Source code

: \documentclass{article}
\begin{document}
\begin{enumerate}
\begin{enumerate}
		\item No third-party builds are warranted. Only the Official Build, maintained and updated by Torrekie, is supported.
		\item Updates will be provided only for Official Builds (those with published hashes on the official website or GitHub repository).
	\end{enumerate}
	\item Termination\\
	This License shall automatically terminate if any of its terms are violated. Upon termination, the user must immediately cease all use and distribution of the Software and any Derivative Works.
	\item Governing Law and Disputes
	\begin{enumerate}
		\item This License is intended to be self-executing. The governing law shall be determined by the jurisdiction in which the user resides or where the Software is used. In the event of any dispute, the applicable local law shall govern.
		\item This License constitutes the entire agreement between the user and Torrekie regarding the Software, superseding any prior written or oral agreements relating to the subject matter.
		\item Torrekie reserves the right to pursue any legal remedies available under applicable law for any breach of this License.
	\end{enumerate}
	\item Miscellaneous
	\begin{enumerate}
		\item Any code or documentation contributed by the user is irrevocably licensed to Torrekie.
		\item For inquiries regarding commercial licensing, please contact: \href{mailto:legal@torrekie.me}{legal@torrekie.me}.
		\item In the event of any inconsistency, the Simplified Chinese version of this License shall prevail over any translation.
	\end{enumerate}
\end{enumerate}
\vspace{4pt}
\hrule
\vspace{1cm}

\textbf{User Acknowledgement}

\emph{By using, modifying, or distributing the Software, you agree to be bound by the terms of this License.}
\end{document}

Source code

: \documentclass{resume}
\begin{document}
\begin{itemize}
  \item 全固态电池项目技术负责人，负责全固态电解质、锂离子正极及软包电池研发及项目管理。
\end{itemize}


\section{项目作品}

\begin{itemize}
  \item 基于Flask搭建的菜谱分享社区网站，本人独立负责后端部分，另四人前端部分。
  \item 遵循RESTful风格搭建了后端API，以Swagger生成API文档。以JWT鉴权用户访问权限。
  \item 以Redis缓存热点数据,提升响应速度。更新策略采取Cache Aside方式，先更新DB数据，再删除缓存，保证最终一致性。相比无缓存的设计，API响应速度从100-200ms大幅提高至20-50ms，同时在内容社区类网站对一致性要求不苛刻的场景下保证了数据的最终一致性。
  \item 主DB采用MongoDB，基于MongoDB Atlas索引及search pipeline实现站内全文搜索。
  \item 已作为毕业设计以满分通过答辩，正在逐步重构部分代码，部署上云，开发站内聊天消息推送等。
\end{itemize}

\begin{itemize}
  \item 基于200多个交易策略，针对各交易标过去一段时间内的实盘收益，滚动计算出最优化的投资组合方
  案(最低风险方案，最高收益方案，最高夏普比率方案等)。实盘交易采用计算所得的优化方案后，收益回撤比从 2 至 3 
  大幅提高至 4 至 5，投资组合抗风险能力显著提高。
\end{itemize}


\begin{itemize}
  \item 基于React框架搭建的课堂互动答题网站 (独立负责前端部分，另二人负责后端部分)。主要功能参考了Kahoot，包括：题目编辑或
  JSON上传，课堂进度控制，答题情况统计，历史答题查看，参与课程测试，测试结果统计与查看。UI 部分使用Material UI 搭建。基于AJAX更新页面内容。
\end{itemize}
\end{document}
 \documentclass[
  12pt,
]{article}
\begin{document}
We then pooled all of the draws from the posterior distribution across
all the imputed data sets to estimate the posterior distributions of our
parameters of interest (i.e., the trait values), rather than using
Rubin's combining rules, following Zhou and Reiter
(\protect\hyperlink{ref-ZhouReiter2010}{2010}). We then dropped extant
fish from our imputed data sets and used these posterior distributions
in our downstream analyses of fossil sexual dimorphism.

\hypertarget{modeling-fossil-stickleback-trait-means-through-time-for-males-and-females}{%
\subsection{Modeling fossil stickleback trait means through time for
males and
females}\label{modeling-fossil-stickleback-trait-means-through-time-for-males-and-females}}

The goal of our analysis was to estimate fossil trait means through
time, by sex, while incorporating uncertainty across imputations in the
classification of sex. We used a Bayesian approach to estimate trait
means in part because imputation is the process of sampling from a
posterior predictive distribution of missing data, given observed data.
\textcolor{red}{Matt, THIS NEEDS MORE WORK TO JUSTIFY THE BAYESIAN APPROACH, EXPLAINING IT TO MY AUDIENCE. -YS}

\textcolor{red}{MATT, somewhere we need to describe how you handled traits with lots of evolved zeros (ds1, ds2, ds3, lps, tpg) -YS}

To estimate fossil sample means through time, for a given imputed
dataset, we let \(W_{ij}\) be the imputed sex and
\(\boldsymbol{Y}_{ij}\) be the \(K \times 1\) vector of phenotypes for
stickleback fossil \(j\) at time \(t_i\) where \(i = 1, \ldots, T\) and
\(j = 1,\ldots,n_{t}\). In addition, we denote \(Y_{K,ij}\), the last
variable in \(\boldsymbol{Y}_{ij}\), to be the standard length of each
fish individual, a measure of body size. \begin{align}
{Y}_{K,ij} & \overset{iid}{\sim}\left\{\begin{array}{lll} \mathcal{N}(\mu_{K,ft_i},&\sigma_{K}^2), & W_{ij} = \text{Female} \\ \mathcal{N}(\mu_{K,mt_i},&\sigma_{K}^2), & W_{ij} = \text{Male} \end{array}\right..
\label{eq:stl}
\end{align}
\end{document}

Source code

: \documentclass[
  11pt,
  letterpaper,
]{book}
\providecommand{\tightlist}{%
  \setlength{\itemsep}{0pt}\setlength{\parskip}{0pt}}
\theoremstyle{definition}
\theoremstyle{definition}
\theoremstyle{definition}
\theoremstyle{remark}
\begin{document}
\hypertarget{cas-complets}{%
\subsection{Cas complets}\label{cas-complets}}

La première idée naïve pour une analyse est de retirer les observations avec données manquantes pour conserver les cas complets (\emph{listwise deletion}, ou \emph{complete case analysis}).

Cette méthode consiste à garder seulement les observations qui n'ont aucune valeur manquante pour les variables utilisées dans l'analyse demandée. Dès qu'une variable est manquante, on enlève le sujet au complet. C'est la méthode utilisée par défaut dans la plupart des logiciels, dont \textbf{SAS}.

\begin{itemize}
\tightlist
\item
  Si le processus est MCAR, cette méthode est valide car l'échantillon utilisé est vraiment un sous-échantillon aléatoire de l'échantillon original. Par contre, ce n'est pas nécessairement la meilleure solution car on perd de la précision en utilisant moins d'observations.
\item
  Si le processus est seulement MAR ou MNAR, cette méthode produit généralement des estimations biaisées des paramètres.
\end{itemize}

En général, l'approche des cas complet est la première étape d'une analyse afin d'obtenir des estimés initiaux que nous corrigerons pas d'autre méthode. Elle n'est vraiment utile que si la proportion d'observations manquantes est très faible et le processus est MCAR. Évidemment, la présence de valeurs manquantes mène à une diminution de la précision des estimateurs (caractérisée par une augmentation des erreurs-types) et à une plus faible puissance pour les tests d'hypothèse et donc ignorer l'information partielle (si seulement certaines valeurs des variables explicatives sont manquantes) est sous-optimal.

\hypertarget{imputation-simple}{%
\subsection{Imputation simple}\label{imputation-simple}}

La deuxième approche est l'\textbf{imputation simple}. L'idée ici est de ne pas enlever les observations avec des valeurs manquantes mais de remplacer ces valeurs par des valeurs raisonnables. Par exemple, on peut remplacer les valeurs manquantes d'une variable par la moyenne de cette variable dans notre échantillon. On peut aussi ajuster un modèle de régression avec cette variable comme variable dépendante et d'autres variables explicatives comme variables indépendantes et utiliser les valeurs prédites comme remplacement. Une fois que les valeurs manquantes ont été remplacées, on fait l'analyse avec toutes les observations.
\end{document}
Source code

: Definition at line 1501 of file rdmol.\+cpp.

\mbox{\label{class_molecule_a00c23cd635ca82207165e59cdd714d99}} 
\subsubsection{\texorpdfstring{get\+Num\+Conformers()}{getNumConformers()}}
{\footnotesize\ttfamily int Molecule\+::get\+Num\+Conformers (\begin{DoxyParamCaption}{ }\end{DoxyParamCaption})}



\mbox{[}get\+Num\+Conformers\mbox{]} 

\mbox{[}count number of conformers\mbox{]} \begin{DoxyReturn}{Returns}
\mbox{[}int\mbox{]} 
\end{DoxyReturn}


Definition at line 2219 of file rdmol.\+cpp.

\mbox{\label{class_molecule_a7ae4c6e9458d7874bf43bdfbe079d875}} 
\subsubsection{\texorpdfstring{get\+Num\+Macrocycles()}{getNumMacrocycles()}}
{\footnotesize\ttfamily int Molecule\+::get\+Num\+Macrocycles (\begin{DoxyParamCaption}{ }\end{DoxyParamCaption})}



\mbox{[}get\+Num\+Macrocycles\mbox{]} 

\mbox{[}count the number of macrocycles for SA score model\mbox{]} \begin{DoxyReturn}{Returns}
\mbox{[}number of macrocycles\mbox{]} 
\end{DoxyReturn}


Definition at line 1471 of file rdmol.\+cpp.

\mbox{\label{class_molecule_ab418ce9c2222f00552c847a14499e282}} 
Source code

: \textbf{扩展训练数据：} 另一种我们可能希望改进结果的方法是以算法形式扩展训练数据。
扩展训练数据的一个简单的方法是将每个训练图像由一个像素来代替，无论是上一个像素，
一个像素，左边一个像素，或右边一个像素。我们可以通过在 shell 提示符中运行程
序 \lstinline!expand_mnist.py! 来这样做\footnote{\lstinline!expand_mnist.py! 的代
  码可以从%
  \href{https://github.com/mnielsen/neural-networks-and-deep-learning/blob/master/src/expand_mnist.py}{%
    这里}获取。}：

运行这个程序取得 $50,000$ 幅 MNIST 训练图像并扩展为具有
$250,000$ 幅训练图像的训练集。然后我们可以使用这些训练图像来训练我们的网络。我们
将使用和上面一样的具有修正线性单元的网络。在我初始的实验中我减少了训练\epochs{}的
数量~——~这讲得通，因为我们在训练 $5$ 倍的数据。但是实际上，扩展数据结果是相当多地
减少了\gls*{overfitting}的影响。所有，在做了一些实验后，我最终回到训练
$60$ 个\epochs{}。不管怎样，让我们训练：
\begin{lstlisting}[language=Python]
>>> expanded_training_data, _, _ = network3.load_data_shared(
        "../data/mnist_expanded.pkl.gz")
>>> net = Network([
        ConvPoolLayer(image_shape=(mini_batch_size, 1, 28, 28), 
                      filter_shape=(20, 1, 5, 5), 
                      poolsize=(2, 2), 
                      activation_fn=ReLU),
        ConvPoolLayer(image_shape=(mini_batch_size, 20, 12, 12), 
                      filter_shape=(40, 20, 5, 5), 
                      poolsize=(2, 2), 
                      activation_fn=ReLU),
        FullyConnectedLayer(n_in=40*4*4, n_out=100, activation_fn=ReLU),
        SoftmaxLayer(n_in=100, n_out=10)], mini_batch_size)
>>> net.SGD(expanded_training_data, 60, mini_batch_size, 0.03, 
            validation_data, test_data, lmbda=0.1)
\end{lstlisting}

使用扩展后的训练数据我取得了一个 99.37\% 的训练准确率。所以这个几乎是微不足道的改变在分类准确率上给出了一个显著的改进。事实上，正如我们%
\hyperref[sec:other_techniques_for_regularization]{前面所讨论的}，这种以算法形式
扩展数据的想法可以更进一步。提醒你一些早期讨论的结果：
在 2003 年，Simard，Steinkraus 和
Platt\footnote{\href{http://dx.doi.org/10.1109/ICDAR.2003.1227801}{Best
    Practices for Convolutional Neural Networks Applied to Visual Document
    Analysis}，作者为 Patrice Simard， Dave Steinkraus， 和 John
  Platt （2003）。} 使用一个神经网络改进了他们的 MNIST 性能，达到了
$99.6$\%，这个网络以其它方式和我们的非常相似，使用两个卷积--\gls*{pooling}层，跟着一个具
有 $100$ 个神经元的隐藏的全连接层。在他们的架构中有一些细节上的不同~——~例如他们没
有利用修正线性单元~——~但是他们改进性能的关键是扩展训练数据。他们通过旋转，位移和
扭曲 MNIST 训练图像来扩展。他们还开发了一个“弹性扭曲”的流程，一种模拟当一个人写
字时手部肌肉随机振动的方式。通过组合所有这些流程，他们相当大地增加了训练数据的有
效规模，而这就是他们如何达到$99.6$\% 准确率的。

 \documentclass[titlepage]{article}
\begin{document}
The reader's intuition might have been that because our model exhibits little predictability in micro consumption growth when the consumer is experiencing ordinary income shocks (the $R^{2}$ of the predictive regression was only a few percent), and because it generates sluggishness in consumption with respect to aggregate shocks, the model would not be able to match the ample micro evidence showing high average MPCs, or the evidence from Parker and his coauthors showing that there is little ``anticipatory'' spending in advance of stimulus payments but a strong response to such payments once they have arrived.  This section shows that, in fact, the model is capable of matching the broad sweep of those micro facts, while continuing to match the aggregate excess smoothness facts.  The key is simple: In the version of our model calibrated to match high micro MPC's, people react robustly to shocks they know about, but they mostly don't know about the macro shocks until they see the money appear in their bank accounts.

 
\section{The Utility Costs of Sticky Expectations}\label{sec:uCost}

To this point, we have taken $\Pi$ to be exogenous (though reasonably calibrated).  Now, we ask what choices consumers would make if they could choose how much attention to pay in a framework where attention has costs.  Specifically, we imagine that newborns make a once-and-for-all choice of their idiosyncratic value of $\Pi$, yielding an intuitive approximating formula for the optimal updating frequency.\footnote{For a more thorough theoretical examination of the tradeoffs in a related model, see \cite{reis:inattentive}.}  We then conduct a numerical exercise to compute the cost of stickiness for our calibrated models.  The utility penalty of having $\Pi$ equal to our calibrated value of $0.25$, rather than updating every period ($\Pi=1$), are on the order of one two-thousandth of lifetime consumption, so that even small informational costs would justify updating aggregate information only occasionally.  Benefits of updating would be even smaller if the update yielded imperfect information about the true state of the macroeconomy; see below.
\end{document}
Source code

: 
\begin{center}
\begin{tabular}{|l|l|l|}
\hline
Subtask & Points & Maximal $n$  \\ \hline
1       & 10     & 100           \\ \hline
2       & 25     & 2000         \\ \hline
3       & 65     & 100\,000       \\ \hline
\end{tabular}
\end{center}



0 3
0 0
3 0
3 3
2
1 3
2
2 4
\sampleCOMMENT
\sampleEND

----

Directions
Where a line in the records above contains the string "legal", copy that line.

Answer box
		\item Torrekie reserves the right to pursue any legal remedies available under applicable law for any breach of this License.
		\item For inquiries regarding commercial licensing, please contact: \href{mailto:legal@torrekie.me}{legal@torrekie.me}.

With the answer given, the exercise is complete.